Saved entries
══════
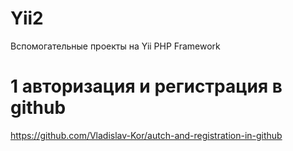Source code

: # Yii2
Вспомогательные проекты на Yii PHP Framework

# 1 авторизация и регистрация в github
https://github.com/Vladislav-Kor/autch-and-registration-in-github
══════
### ASSIGNMENT
Among the lines above, find the ones containing "github" and copy them.

### ANSWER TO THIS TASK
# 1 авторизация и регистрация в github
https://github.com/Vladislav-Kor/autch-and-registration-in-github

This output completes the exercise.